View source: R/consensus_modules.R
consensus_SFT_fit | R Documentation |
Pick power to fit networks to scale-free topology
consensus_SFT_fit(
exp_list,
setLabels = NULL,
metadata = NULL,
cor_method = "spearman",
net_type = "signed hybrid",
rsquared = 0.8
)
exp_list |
A list of expression data frames or
SummarizedExperiment objects.
If input is a list of data frames, row names must correspond to gene IDs
and column names to samples.
The list can be created with |
setLabels |
Character vector containing labels for each expression set. |
metadata |
A data frame containing sample names in row names and sample annotation in the first column.
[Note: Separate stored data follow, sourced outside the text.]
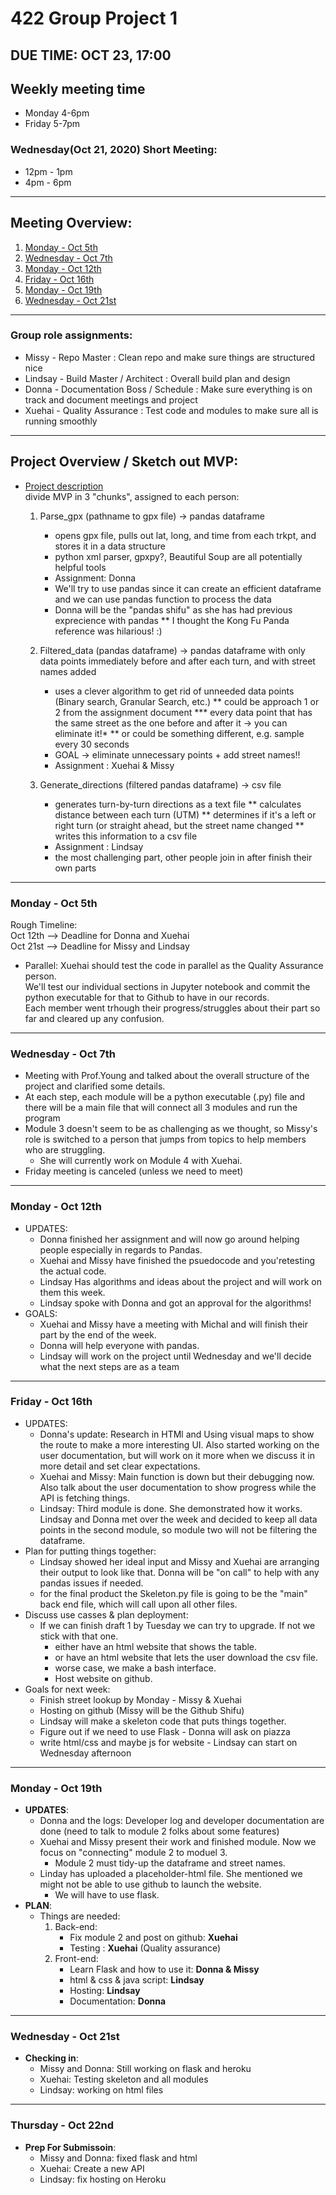 # 422 Group Project 1   

## DUE TIME: OCT 23, 17:00

## Weekly meeting time   
* Monday 4-6pm     
* Friday 5-7pm   

### Wednesday(Oct 21, 2020) Short Meeting:  
* 12pm - 1pm  
* 4pm - 6pm 

---
   
## Meeting Overview:
1. [Monday - Oct 5th](https://github.com/missystem/422gpx/blob/main/configuration/meeting.md#monday---oct-5th)
2. [Wednesday - Oct 7th](https://github.com/missystem/422gpx/blob/main/configuration/meeting.md#wednesday---oct-7th)
3. [Monday - Oct 12th](https://github.com/missystem/422gpx/blob/main/configuration/meeting.md#monday---oct-12th)
4. [Friday - Oct 16th](https://github.com/missystem/422gpx/blob/main/configuration/meeting.md#friday---oct-16th)
5. [Monday - Oct 19th](https://github.com/missystem/422gpx/blob/main/configuration/meeting.md#monday---oct-19th)  
6. [Wednesday - Oct 21st](https://github.com/missystem/422gpx/blob/main/configuration/meeting.md#wednesday---oct-21st)
   
---

### Group role assignments:   
* Missy - Repo Master : Clean repo and make sure things are structured nice
* Lindsay - Build Master / Architect : Overall build plan and design
* Donna - Documentation Boss / Schedule : Make sure everything is on track and document meetings and project
* Xuehai - Quality Assurance : Test code and modules to make sure all is running smoothly
   
---

## Project Overview / Sketch out MVP:  
* [Project description](https://uo-cis422.github.io/chapters/projects/reverse/reverse.html)   
divide MVP in 3 "chunks", assigned to each person:  

    1. Parse_gpx (pathname to gpx file) -> pandas dataframe
        * opens gpx file, pulls out lat, long, and time from each trkpt, and stores it in a data structure
        * python xml parser, gpxpy?, Beautiful Soup are all potentially helpful tools
        * Assignment: Donna
        * We'll try to use pandas since it can create an efficient dataframe and we can use pandas function to process the data
        * Donna will be the "pandas shifu" as she has had previous exprecience with pandas
            ** I thought the Kong Fu Panda reference was hilarious! :)
            
    2. Filtered_data (pandas dataframe) -> pandas dataframe with only data points immediately before and after each turn, and with street names added
        * uses a clever algorithm to get rid of unneeded data points (Binary search, Granular Search, etc.)
            ** could be approach 1 or 2 from the assignment document
                *** every data point that has the same street as the one before and after it → you can eliminate it!*
            ** or could be something different, e.g. sample every 30 seconds
        * GOAL -> eliminate unnecessary points + add street names!!
        * Assignment : Xuehai & Missy
        
    3. Generate_directions (filtered pandas dataframe) -> csv file
        * generates turn-by-turn directions as a text file
            ** calculates distance between each turn (UTM)
            ** determines if it's a left or right turn (or straight ahead, but the street name changed
            ** writes this information to a csv file
        * Assignment : Lindsay
        * the most challenging part, other people join in after finish their own parts
        
    
---
  
### Monday - Oct 5th  
  Rough Timeline:  
    Oct 12th --> Deadline for Donna and Xuehai  
    Oct 21st --> Deadline for Missy and Lindsay  
   * Parallel: Xuehai should test the code in parallel as the Quality Assurance person.  
    We'll test our individual sections in Jupyter notebook and commit the python executable for that to Github to have in our records.  
    Each member went trhough their progress/struggles about their part so far and cleared up any confusion.    
---
  
### Wednesday - Oct 7th  
   * Meeting with Prof.Young and talked about the overall structure of the project and clarified some details. 
   * At each step, each module will be a python executable (.py) file and there will be a main file that will connect all 3 modules and run the program
   * Module 3 doesn't seem to be as challenging as we thought, so Missy's role is switched to a person that jumps from topics to help members who are struggling.
        * She will currently work on Module 4 with Xuehai.
   * Friday meeting is canceled (unless we need to meet)
  
---
  
### Monday - Oct 12th  
* UPDATES: 
  - Donna finished her assignment and will now go around helping people especially in regards to Pandas.
  - Xuehai and Missy have finished the psuedocode and you'retesting the actual code.
  - Lindsay Has algorithms and ideas about the project and will work on them this week.
  - Lindsay spoke with Donna and got an approval for the algorithms! 
* GOALS:
  - Xuehai and Missy have a meeting with Michal and will finish their part by the end of the week.
  - Donna will help everyone with pandas. 
  - Lindsay will work on the project until Wednesday and we'll decide what the next steps are as a team
         
---

### Friday - Oct 16th
  * UPDATES: 
      - Donna's update: Research in HTMl and Using visual maps to show the route to make a more interesting UI. Also started working on the user documentation, but will work on it more when we discuss it in more detail and set clear expectations. 
      - Xuehai and Missy: Main function is down but their debugging now.  
                          Also talk about the user documentation to show progress while the API is fetching things.
      - Lindsay: Third module is done. She demonstrated how it works.   
                 Lindsay and Donna met over the week and decided to keep all data points in the second module, so module two will not be filtering the dataframe.
  * Plan for putting things together:
      - Lindsay showed her ideal input and Missy and Xuehai are arranging their output to look like that. Donna will be "on call" to help with any pandas issues if needed.
      - for the final product the Skeleton.py file is going to be the "main" back end file, which will call upon all other files. 
  * Discuss use casses & plan deployment:
      - If we can finish draft 1 by Tuesday we can try to upgrade. If not we stick with that one.
          - either have an html website that shows the table.
          - or have an html website that lets the user download the csv file.
          - worse case, we make a bash interface.
          - Host website on github.
  *  Goals for next week:
      - Finish street lookup by Monday - Missy & Xuehai
      - Hosting on github (Missy will be the Github Shifu)
      - Lindsay will make a skeleton code that puts things together.
      - Figure out if we need to use Flask - Donna will ask on piazza
      - write html/css and maybe js for website - Lindsay can start on Wednesday afternoon
      
---

### Monday - Oct 19th      
* **UPDATES**:
  - Donna and the logs: Developer log and developer documentation are done (need to talk to module 2 folks about some features)
  - Xuehai and Missy present their work and finished module. Now we focus on "connecting" module 2 to moduel 3.
    - Module 2 must tidy-up the dataframe and street names.
  - Linday has uploaded a placeholder-html file. She mentioned we might not be able to use github to launch the website. 
    - We will have to use flask.
* **PLAN**:
  - Things are needed:
    1. Back-end:
        - Fix module 2 and post on github: **Xuehai**
        - Testing : **Xuehai** (Quality assurance) 
    2. Front-end:
        - Learn Flask and how to use it: **Donna & Missy** 
        - html & css & java script: **Lindsay**
        - Hosting: **Lindsay**
        - Documentation: **Donna**  
        
---

### Wednesday - Oct 21st
* **Checking in**:
   - Missy and Donna: Still working on flask and heroku
   - Xuehai: Testing skeleton and all modules
   - Lindsay: working on html files
   
   
---

### Thursday - Oct 22nd
* **Prep For Submissoin**:
   - Missy and Donna: fixed flask and html
   - Xuehai: Create a new API
   - Lindsay: fix hosting on Heroku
Ignored if 'exp_list' is a list of 'SummarizedExperiment' objects, since the function will extract colData. |
cor_method |
Correlation method used for network reconstruction. One of "spearman" (default), "biweight", or "pearson". |
net_type |
Network type. One of "signed hybrid" (default), "signed" or "unsigned". |
rsquared |
Minimum R squared to consider the network similar to a scale-free topology. Default is 0.8. |
A list of 2 elements:
Numeric vector of optimal beta powers to fit networks to SFT
A ggplot object displaying main statistics of the SFT fit test
set.seed(12)
data(zma.se)
filt.zma <- filter_by_variance(zma.se, n=500)
zma.set1 <- filt.zma[, sample(colnames(filt.zma), size=20, replace=FALSE)]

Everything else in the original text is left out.